The introduction of an LCMS into a company’s learning environment brings with it a wide range of benefits. These digital learning platforms are equipped to provide a comprehensive eLearning experience that begins to address many of the issues that were restricting the development of learning techniques within organizations. The basic components of an LCMS provide the tools for authoring, sequencing and aggregation that enable the structuring of content for the learning process.

A closer look at some of these benefits clarifies how an LCMS begins to open the door to some of the changes that will make the eLearning experience much more employee-centric and meaningful to the employee’s self-development journey.

Intelligent Automation – One of the most obvious benefits of a high quality LCMS is the large number of activities that can be automated. The system facilitates the creation of intelligent content templates that have the ability to auto-populate with relevant resources. The authoring application has templates and storyboarding capabilities, and it can also be used to convert existing content. In addition, it gives authors the means to customize content and deliver it in a timely manner to address the learner’s needs.

Staff Collaboration – Collaboration tools like chat, integrated email and threaded discussion groups are valuable assets that an LCMS provides. These tools provide businesses with an efficient solution for distributed authoring and scalable development. They’re capable of leveraging the skills and expertise of dispersed teams in an intuitive and streamlined digital environment.

Central Repository – One of the most important advantages of LCMS is that it permits all learning content to reside in one repository, with a variety of delivery formats. Up until recently, multiple sources of content and locations on different servers and devices led to errors and inefficiencies. A single repository makes security control of access and of data far more manageable.

Multi-National Adaptation –  For large companies, LCMS offers specific advantages in foreign markets across the globe, especially for multiple brand corporations. LCMS can provide not only centralized updates and distribution worldwide, but it also permits with the translation of content.

Reusability – Most learning content has been developed separately for different target audiences. Content designers are now able to develop content that can be adapted or reused throughout the organization. Additionally, content can be customized for target audiences without the duplication of effort, which reduces the time and costs for customized learning.

Branding –  A delivery interface offers content that can be modified to reflect the ‘look’ of an organization, such as organizational branding.

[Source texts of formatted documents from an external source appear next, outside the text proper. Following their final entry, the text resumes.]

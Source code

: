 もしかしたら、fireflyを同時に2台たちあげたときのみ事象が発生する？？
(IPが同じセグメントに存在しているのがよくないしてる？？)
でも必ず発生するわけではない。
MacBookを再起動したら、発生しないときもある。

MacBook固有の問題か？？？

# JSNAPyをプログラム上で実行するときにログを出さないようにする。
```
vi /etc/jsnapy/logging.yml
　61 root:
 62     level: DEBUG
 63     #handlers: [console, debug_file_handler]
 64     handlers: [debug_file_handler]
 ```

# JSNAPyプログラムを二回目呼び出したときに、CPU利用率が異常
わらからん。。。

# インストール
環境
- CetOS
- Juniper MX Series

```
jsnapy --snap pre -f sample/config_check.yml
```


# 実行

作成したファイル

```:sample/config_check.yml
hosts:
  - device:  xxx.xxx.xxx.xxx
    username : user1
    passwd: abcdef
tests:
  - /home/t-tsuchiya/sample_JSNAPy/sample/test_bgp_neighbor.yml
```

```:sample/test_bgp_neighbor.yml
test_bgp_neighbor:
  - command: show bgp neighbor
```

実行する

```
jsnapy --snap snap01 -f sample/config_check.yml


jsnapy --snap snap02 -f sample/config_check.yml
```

The ability to take control of content that often is spread throughout an organization’s department is critical for a successful learning platform. A LCMS facilitates the aggregation of all of an organization’s content into a single system. This content is then further manipulated and structured to create and deliver learning events.

LCMS and LMS Working in Tandem

A LCMS has the important role of creating a learner profile that can be shared between other systems, such as HR and ERP. A LMS can track learning from a number of content sources — classrooms, virtual classrooms, conferences, etc. — a function that LCMS can’t perform.  In addition, only LMS can provide user registration, pre-screening and the cancellation of courses and learning programs.  LMS can also plan and schedule events. LMS exclusively offers overall skills/knowledge testing, pointing to gaps that learning programs can remedy.

Once these preliminary steps in the learning process are completed, LMS and LCMS enter a collaborative stage. LCMS has the capacity for dynamically pre-selecting learning content based on the user’s profile and optimum learning modalities.  Importantly, LCMS offers a user interface and a means to navigate relevant learning sources. In so doing, it can empower the user to build their own self-service training program.  Users can direct learning content to their mobile devices, tablets and smartphones.  They’re no longer restricted to certain facilities for programmed content, and can choose the time and location of learning. Additionally, by using keywords and text, users can select specific areas of interest to their role and have access to expert subject matter within the learning content developed for them. Users can access an element as small as a graph. This type of flexibility can only maximize the benefits of a learning process.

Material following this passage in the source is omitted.